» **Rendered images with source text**

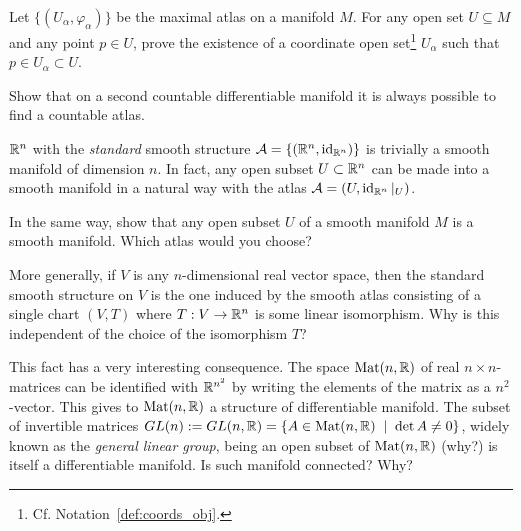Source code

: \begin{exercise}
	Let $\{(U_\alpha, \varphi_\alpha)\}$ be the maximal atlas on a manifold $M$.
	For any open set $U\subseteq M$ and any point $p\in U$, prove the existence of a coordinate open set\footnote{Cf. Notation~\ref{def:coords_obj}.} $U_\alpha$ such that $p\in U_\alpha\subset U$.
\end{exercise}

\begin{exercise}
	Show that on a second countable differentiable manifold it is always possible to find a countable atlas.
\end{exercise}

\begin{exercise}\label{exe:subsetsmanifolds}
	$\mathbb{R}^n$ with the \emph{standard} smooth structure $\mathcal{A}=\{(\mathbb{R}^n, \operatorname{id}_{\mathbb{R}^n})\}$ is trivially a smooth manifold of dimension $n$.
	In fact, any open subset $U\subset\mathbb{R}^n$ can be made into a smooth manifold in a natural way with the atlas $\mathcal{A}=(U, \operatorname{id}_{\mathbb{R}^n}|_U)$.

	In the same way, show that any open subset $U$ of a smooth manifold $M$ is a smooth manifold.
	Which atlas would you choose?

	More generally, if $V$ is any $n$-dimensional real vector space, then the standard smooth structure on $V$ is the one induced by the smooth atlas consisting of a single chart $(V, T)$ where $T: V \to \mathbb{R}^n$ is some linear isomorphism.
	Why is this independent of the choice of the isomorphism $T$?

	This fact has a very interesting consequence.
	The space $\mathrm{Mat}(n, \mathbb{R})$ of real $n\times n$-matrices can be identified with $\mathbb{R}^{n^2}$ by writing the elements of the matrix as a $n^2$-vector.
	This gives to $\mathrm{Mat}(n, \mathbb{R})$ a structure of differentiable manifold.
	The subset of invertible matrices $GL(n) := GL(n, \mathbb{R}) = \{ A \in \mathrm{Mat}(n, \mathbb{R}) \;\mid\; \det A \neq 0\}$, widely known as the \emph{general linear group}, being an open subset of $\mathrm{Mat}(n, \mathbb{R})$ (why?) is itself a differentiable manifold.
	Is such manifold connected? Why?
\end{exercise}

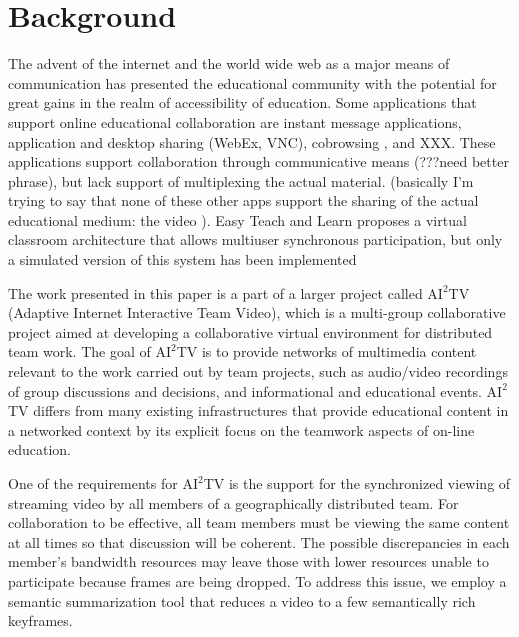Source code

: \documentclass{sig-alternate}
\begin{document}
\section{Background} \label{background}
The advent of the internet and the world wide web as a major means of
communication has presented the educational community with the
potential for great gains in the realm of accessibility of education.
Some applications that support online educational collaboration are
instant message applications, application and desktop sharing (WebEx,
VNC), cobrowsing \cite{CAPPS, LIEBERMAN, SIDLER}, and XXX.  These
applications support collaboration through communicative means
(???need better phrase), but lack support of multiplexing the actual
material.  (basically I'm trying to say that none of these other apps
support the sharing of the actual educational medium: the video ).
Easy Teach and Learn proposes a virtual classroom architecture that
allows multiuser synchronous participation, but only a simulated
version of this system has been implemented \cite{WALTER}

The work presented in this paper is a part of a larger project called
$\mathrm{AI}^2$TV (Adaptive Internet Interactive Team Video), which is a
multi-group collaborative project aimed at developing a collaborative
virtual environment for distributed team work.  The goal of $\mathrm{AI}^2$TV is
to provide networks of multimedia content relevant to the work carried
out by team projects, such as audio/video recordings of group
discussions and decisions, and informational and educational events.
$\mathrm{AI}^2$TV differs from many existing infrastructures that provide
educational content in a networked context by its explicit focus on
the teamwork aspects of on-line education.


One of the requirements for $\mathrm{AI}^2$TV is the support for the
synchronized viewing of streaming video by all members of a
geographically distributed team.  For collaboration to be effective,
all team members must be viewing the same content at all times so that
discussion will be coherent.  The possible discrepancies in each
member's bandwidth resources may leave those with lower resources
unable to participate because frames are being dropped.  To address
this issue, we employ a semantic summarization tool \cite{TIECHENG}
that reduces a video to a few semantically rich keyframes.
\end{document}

» **Exercise prompt**
Determine how many lines of the records above contain the word "linear", and report only that number.

» **Output of the task**
2